= Colin Currie Group =

British percussion group

The Colin Currie Group is a British percussion group founded and led by Colin Currie. This ensemble is dedicated to performing and recording the music of Steve Reich.

==Career==

Percussionist Colin Currie has been fascinated by Steve Reich's music since he was a teenager. He formed The Colin Currie Group in 2006 for a performance of Drumming, by Steve Reich, at the BBC Proms to celebrate the composer's 70th birthday. The Colin Currie Group continued to perform Drumming around the world, and have since added a number of works by Reich to their repertoire, such as Music for 18 Musicians, Sextet, Tehillim, and Music for Pieces of Wood. Reich has worked closely with the ensemble, and has said that Colin Currie is “one of the greatest musicians working in the world today.” Reich has performed with the Colin Currie Group, notably for a performance of his Clapping Music, in a concert that saw the 2014 world premiere of Quartet for two vibraphones and two pianos.

The Colin Currie Group has performed extensively in the United Kingdom, as well as performing their international debut at Tokyo Opera City Concert Hall in 2012, and their European debut at the Concertgebouw, Amsterdam.
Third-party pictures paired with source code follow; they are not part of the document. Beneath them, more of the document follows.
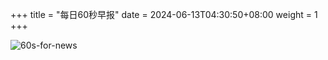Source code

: +++
title = "每日60秒早报"
date = 2024-06-13T04:30:50+08:00
weight = 1
+++

![60s-for-news](/img/zaobao/zaobao.png "由 ALAPI 提供支持")
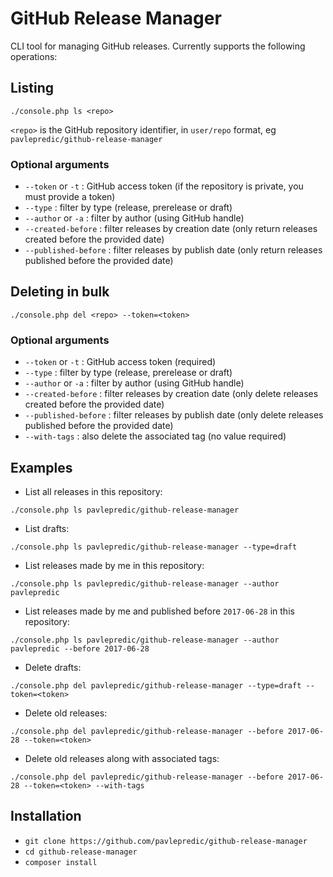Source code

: # GitHub Release Manager

CLI tool for managing GitHub releases. Currently supports the following operations:

## Listing

`./console.php ls <repo>`

`<repo>` is the GitHub repository identifier, in `user/repo` format, eg `pavlepredic/github-release-manager`

### Optional arguments

- `--token` or `-t` : GitHub access token (if the repository is private, you must provide a token)
- `--type` : filter by type (release, prerelease or draft)
- `--author` or `-a` : filter by author (using GitHub handle)
- `--created-before` : filter releases by creation date (only return releases created before the provided date)
- `--published-before` : filter releases by publish date (only return releases published before the provided date)

## Deleting in bulk

`./console.php del <repo> --token=<token>`

### Optional arguments

- `--token` or `-t` : GitHub access token (required)
- `--type` : filter by type (release, prerelease or draft)
- `--author` or `-a` : filter by author (using GitHub handle)
- `--created-before` : filter releases by creation date (only delete releases created before the provided date)
- `--published-before` : filter releases by publish date (only delete releases published before the provided date)
- `--with-tags` : also delete the associated tag (no value required)

## Examples

- List all releases in this repository:

`./console.php ls pavlepredic/github-release-manager`

- List drafts:

`./console.php ls pavlepredic/github-release-manager --type=draft`

- List releases made by me in this repository:

`./console.php ls pavlepredic/github-release-manager --author pavlepredic`

- List releases made by me and published before `2017-06-28` in this repository:

`./console.php ls pavlepredic/github-release-manager --author pavlepredic --before 2017-06-28`

- Delete drafts:

`./console.php del pavlepredic/github-release-manager --type=draft --token=<token>`

- Delete old releases:

`./console.php del pavlepredic/github-release-manager --before 2017-06-28 --token=<token>`

- Delete old releases along with associated tags:

`./console.php del pavlepredic/github-release-manager --before 2017-06-28 --token=<token> --with-tags`

## Installation

- `git clone https://github.com/pavlepredic/github-release-manager`
- `cd github-release-manager`
- `composer install`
They have also performed at Elbphilharmonie, Hamburg, London's Southbank Centre, the Paris Cité de la Musique, Cologne Philharmonie, Prague Strings of Autumn Festival, Rotterdam De Doelen, Glasgow Minimal Festival, Helsinki Festival, and the Macau Festival.

The group contains up to a dozen members in addition to Currie, according to the pieces performed. (Note: The photo gallery on the group's website displays the portraits of 12 musicians in addition to Currie.)

In 2017, The Colin Currie Group successfully crowdfunded a recording of Reich's Drumming, exceeding their goal, and released this recording on Colin Currie Records in February 2018. In February 2018, Nonesuch Records released a recording of Colin Currie Group performing Steve Reich's Quartet, paired with the composer's Pulse, performed by International Contemporary Ensemble.

In 2023 the Colin Currie Group released a recording of Reich's Music for 18 Musicians.